** Opening Data shown block **
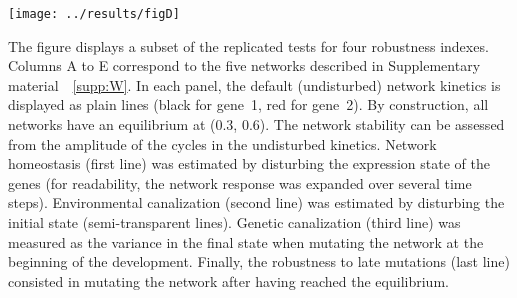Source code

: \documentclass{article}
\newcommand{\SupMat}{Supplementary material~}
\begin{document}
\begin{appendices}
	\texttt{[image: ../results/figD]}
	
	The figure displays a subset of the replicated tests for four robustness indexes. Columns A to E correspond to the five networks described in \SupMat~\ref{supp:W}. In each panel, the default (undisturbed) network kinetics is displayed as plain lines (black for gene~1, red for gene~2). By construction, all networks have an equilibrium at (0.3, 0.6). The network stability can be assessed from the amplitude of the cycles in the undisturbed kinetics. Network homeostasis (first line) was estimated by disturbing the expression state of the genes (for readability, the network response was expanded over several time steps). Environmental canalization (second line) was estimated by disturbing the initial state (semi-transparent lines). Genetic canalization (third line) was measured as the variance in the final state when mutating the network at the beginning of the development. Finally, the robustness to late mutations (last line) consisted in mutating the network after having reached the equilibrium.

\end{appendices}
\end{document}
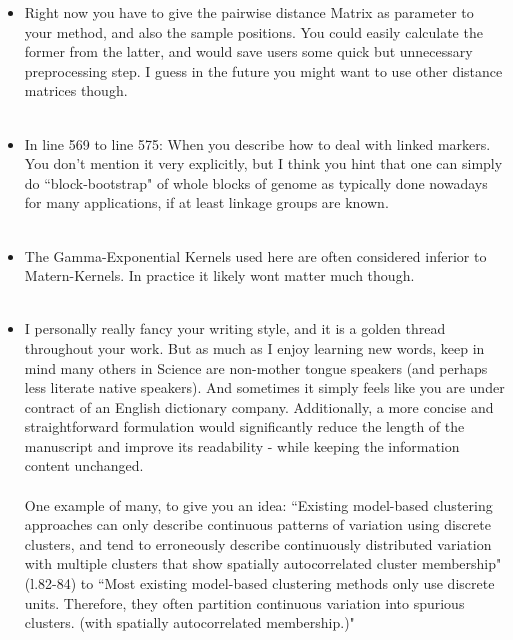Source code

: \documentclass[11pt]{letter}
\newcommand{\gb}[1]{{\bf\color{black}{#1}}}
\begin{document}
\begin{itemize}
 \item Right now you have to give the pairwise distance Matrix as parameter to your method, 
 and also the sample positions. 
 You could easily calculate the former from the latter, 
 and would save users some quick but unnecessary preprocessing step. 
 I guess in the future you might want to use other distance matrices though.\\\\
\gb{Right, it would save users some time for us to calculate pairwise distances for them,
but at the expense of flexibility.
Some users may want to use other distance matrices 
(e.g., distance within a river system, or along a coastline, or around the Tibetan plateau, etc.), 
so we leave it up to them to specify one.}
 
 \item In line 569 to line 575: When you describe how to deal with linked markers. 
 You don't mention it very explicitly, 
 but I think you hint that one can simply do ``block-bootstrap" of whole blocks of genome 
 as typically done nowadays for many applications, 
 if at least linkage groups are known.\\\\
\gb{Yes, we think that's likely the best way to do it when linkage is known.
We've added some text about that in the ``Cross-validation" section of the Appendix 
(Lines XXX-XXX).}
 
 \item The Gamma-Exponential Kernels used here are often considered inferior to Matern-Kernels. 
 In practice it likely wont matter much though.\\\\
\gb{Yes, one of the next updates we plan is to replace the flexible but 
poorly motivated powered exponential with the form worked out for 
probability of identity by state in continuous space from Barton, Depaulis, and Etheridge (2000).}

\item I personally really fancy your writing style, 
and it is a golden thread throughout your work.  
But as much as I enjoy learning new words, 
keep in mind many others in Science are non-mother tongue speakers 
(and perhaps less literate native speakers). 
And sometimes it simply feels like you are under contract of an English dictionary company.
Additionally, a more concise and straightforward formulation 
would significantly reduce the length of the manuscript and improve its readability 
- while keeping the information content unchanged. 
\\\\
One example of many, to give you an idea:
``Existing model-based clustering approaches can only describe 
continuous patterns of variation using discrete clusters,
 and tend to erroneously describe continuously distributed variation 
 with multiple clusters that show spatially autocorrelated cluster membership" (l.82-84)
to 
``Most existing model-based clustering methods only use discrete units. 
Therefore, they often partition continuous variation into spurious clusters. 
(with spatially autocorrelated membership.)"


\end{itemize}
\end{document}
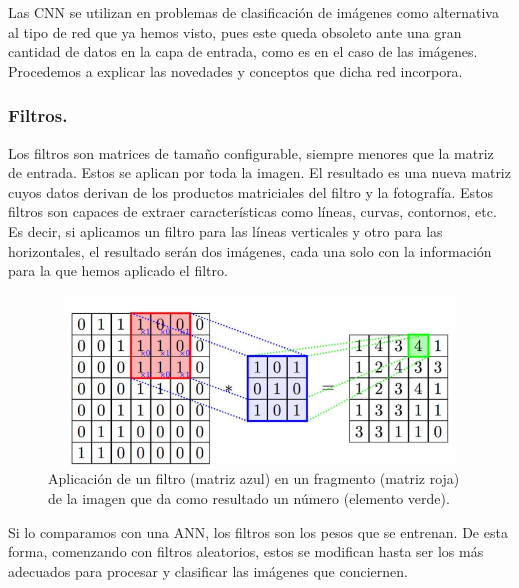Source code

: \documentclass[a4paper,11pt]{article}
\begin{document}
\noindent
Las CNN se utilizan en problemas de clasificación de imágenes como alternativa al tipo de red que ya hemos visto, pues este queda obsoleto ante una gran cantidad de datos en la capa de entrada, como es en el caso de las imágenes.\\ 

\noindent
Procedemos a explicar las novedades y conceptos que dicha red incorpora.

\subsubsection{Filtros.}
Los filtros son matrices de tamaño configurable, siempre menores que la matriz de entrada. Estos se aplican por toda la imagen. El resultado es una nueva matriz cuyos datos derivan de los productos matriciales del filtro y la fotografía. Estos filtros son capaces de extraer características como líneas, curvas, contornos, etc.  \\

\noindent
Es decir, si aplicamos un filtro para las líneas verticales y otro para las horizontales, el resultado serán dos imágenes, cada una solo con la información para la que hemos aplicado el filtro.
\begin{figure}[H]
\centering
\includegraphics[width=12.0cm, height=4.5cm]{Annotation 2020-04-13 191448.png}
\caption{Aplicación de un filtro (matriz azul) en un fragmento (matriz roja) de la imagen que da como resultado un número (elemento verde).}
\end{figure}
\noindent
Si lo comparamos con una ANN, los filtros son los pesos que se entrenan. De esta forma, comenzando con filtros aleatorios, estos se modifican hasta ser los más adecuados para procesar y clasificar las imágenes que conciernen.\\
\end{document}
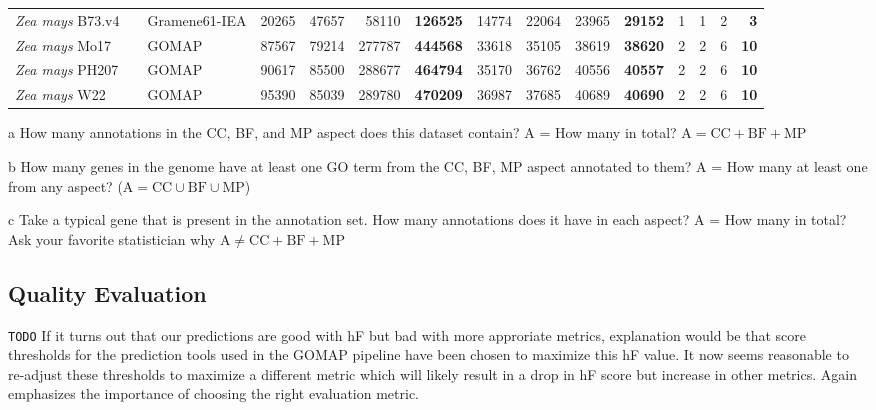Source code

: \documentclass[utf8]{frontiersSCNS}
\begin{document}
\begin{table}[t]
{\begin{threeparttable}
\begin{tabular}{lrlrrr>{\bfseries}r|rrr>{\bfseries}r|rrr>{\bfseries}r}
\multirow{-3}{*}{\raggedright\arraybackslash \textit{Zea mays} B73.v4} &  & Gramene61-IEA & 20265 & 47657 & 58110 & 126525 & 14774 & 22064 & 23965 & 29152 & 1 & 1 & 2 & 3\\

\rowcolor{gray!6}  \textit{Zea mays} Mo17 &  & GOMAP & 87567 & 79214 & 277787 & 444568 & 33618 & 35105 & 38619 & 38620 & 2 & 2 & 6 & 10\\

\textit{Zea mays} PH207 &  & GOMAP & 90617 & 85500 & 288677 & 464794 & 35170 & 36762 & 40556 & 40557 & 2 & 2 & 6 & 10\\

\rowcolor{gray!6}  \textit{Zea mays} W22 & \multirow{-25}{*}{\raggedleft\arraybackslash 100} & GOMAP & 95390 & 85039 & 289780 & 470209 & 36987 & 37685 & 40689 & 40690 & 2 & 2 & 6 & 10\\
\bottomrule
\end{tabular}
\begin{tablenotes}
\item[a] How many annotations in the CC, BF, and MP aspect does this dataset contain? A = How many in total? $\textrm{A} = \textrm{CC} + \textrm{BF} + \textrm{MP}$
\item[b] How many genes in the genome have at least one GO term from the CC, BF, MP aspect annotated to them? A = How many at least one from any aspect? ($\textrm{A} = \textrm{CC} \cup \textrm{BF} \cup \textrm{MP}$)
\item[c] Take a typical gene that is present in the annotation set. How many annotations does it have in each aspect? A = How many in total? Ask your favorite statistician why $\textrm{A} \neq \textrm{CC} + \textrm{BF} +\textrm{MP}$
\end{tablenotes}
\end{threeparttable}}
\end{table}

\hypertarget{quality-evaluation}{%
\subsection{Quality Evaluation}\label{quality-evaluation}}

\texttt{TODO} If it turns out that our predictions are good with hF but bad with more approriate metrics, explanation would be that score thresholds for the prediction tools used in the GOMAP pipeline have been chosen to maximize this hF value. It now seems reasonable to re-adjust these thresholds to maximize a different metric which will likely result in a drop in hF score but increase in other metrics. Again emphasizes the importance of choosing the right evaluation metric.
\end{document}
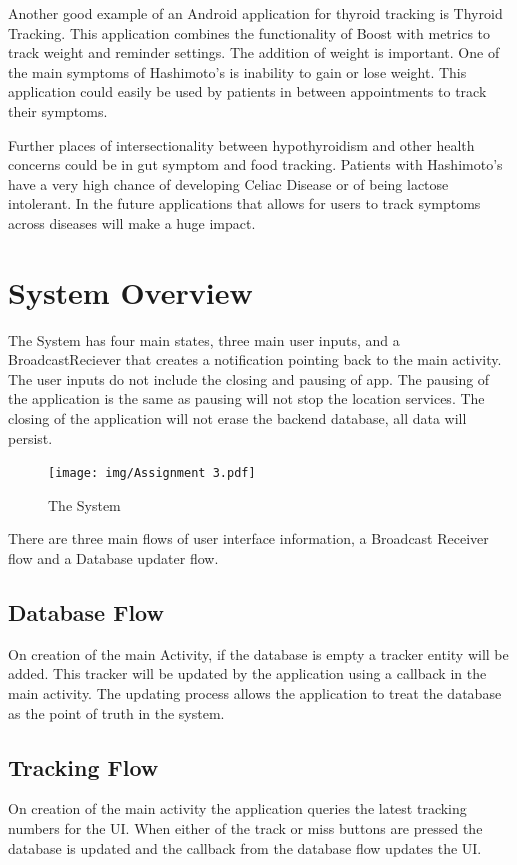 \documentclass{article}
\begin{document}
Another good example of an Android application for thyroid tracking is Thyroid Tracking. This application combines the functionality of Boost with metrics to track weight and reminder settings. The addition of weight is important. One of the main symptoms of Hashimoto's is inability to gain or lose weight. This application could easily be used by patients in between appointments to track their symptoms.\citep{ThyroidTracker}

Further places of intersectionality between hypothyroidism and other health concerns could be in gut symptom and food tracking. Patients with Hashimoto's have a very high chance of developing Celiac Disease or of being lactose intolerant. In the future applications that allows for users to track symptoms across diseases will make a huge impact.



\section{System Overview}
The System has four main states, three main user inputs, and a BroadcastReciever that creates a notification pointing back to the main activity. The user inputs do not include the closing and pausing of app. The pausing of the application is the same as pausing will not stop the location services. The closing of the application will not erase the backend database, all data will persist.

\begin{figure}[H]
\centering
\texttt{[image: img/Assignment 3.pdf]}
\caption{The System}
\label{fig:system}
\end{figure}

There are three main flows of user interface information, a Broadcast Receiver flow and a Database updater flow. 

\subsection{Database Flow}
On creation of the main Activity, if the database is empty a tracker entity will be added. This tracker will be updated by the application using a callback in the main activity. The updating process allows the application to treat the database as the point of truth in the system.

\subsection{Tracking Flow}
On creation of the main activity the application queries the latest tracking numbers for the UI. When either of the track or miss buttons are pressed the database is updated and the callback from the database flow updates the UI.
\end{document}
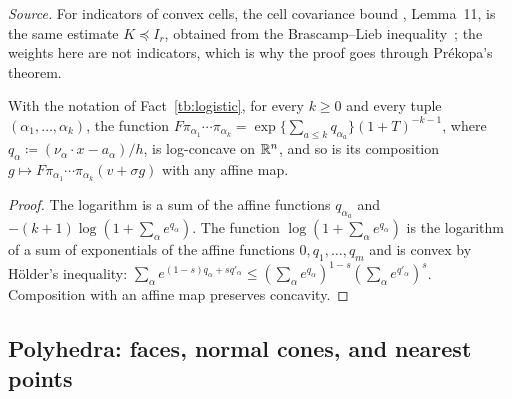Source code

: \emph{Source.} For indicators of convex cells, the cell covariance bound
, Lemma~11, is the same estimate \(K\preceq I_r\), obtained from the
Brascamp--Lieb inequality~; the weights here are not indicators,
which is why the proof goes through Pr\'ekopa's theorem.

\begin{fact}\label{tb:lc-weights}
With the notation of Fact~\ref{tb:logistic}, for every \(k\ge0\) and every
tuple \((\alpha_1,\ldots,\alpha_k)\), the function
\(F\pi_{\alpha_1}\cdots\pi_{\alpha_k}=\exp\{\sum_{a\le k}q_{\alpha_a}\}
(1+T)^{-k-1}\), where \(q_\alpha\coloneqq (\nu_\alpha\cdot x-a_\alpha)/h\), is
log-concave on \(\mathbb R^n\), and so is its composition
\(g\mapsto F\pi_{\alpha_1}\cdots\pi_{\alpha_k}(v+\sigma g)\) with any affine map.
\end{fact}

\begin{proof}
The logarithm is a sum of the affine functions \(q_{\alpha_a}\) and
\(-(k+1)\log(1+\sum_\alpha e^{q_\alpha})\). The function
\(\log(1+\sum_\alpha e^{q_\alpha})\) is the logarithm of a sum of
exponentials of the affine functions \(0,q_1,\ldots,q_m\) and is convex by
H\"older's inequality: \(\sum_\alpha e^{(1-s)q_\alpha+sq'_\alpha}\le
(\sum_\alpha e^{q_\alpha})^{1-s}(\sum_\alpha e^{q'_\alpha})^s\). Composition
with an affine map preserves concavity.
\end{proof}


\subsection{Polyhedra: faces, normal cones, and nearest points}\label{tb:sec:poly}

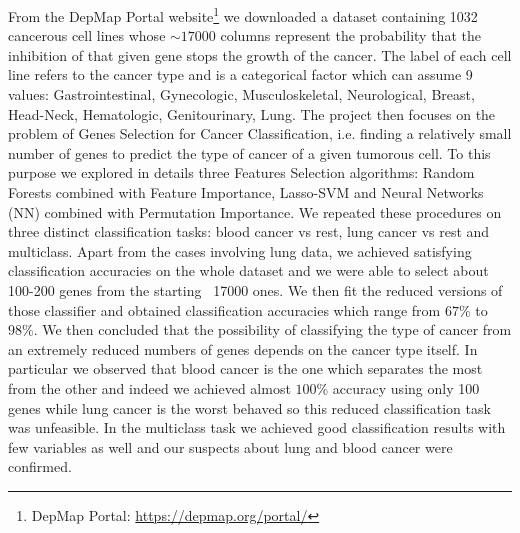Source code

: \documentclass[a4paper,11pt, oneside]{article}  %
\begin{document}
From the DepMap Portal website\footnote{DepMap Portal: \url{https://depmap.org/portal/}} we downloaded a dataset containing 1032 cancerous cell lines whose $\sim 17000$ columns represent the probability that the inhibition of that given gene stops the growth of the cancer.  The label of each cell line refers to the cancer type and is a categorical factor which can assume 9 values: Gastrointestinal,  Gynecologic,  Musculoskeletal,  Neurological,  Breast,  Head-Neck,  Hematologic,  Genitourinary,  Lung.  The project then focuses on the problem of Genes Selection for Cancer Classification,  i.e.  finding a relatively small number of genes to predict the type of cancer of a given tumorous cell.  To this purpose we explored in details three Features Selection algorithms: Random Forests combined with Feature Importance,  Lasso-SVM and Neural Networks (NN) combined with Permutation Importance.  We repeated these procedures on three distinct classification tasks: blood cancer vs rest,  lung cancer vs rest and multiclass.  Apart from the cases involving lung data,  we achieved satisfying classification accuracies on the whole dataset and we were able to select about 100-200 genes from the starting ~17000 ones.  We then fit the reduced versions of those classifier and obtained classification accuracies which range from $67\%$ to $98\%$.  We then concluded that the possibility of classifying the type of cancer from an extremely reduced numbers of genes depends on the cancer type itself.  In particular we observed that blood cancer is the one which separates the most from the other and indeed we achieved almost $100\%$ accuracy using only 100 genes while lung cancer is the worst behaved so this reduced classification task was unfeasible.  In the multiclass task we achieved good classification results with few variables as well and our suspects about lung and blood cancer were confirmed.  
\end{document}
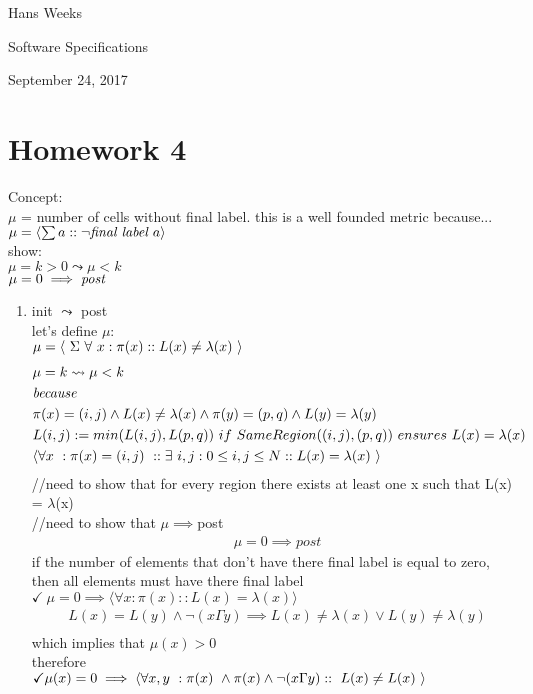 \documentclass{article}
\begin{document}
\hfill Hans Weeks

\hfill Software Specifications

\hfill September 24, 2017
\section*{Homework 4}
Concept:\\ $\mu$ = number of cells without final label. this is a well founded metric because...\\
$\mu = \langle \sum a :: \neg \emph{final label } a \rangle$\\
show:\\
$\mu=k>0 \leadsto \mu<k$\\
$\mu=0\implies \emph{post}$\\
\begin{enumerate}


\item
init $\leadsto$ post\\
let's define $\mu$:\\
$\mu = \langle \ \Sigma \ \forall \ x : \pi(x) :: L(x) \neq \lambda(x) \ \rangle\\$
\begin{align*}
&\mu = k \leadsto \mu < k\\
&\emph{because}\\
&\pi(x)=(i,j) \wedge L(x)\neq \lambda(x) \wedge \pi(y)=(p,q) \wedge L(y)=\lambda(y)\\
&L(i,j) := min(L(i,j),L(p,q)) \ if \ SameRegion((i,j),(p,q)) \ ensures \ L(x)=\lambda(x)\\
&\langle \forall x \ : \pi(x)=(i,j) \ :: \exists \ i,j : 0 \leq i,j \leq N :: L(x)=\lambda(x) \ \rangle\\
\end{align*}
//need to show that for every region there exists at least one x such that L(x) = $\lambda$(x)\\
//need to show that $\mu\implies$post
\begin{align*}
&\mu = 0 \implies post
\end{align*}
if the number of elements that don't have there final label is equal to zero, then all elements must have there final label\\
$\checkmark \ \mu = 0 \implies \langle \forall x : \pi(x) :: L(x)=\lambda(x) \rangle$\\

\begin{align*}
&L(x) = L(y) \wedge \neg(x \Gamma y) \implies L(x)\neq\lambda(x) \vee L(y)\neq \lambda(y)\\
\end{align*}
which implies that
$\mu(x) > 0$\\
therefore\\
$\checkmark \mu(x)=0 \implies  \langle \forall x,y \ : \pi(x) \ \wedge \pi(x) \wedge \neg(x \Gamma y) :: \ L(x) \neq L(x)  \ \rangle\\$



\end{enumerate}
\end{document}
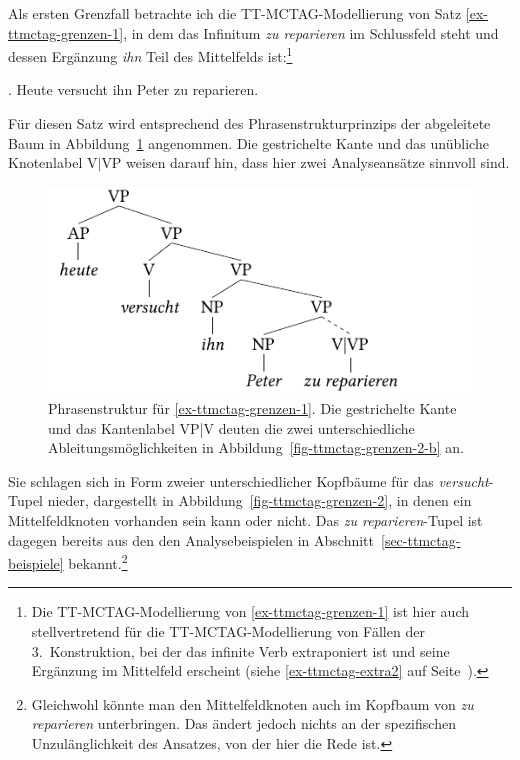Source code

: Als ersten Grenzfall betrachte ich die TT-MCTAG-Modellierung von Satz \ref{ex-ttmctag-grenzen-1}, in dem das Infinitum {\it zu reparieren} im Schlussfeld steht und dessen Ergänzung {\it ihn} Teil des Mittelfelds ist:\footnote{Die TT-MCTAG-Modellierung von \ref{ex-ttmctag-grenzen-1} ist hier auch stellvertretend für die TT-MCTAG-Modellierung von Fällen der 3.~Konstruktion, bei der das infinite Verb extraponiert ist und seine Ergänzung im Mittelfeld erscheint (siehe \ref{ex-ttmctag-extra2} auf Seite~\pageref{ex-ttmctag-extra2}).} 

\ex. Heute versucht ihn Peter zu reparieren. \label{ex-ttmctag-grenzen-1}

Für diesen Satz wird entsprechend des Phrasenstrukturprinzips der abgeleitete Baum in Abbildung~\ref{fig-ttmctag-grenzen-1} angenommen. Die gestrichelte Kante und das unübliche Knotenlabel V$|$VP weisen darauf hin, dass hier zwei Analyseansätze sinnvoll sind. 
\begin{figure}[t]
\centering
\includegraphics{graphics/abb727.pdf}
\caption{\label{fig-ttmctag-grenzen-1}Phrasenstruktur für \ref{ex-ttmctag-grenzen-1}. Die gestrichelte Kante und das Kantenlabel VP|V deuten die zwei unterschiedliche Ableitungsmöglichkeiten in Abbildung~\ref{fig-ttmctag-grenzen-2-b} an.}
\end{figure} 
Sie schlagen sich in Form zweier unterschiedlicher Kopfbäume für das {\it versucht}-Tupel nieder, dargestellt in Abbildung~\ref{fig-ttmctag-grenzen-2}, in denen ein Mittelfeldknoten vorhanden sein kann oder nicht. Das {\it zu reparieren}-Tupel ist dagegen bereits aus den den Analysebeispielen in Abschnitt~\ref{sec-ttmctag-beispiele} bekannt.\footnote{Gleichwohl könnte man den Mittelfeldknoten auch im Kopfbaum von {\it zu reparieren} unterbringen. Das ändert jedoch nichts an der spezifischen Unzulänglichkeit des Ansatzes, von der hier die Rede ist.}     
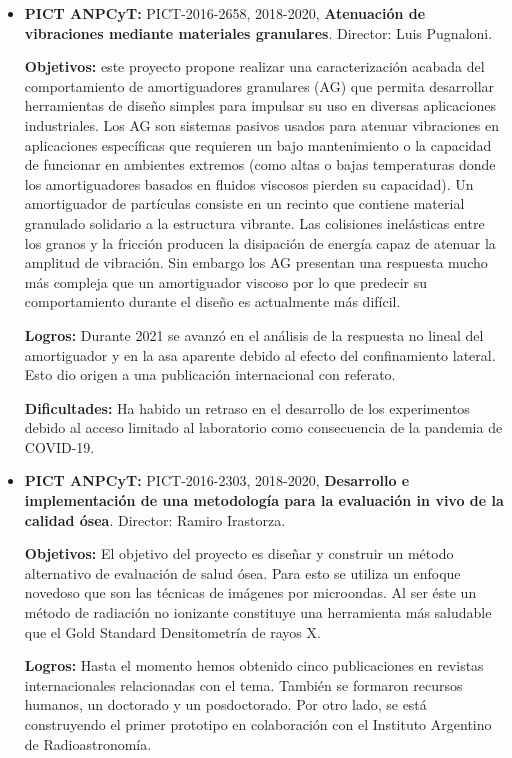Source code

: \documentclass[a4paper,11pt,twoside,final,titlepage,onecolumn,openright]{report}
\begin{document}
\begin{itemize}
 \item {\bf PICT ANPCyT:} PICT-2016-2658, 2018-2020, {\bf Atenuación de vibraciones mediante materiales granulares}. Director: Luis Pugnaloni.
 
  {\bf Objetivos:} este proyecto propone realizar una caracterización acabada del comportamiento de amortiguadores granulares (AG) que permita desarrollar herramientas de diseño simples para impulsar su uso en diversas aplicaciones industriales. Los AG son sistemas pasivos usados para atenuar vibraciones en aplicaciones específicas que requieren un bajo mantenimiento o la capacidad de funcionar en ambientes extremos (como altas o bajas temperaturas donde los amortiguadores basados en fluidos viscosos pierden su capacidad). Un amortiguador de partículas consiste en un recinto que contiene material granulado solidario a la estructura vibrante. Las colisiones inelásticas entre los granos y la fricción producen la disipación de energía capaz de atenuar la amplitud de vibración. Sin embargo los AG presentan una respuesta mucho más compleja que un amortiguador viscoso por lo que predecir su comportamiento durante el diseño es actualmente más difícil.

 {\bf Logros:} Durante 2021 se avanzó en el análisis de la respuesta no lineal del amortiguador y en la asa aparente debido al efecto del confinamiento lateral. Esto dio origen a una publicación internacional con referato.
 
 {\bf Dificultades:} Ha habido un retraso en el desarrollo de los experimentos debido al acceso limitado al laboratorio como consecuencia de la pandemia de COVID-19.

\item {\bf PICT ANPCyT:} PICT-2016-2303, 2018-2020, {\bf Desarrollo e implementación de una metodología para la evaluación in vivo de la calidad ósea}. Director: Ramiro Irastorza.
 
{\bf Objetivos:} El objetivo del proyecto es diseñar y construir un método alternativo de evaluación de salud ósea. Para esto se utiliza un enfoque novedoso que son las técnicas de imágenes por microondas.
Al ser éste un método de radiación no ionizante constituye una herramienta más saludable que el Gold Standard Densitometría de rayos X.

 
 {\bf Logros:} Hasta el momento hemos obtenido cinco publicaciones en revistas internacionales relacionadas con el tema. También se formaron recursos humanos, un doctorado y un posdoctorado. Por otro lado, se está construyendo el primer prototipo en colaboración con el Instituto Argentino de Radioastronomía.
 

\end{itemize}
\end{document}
** Closing Data shown block **
Problem requirements
Please take the lines from the beginning of the data above through the line holding "You could easily" and transcribe them exactly, without any pictures.

Result for this exercise
Source code

: \documentclass{article}
\newcommand{\SupMat}{Supplementary material~}
\begin{document}
\begin{appendices}
	\texttt{[image: ../results/figD]}
	
	The figure displays a subset of the replicated tests for four robustness indexes. Columns A to E correspond to the five networks described in \SupMat~\ref{supp:W}. In each panel, the default (undisturbed) network kinetics is displayed as plain lines (black for gene~1, red for gene~2). By construction, all networks have an equilibrium at (0.3, 0.6). The network stability can be assessed from the amplitude of the cycles in the undisturbed kinetics. Network homeostasis (first line) was estimated by disturbing the expression state of the genes (for readability, the network response was expanded over several time steps). Environmental canalization (second line) was estimated by disturbing the initial state (semi-transparent lines). Genetic canalization (third line) was measured as the variance in the final state when mutating the network at the beginning of the development. Finally, the robustness to late mutations (last line) consisted in mutating the network after having reached the equilibrium.

\end{appendices}
\end{document}
Source code

: \documentclass[11pt]{letter}
\newcommand{\gb}[1]{{\bf\color{black}{#1}}}
\begin{document}
\begin{itemize}
 \item Right now you have to give the pairwise distance Matrix as parameter to your method, 
 and also the sample positions. 
 You could easily calculate the former from the latter, 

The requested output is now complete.